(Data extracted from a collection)
━━━

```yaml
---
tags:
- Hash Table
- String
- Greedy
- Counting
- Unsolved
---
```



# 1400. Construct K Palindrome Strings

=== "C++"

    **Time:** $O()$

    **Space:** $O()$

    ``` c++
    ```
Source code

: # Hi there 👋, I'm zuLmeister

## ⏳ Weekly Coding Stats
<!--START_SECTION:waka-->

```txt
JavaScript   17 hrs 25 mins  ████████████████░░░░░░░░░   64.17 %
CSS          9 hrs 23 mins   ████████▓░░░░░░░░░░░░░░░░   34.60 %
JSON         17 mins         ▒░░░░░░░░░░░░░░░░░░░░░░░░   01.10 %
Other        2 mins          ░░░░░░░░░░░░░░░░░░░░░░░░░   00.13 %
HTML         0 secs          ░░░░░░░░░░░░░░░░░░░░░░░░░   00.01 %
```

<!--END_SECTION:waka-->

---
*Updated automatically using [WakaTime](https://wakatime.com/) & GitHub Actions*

━━━

Assignment → The data, all of it, should be transcribed exactly.

Response to this task →
```yaml
---
tags:
- Hash Table
- String
- Greedy
- Counting
- Unsolved
---
```



# 1400. Construct K Palindrome Strings

=== "C++"

    **Time:** $O()$

    **Space:** $O()$

    ``` c++
    ```
Source code

: # Hi there 👋, I'm zuLmeister

## ⏳ Weekly Coding Stats
<!--START_SECTION:waka-->

```txt
JavaScript   17 hrs 25 mins  ████████████████░░░░░░░░░   64.17 %
CSS          9 hrs 23 mins   ████████▓░░░░░░░░░░░░░░░░   34.60 %
JSON         17 mins         ▒░░░░░░░░░░░░░░░░░░░░░░░░   01.10 %
Other        2 mins          ░░░░░░░░░░░░░░░░░░░░░░░░░   00.13 %
HTML         0 secs          ░░░░░░░░░░░░░░░░░░░░░░░░░   00.01 %
```

<!--END_SECTION:waka-->

---
*Updated automatically using [WakaTime](https://wakatime.com/) & GitHub Actions*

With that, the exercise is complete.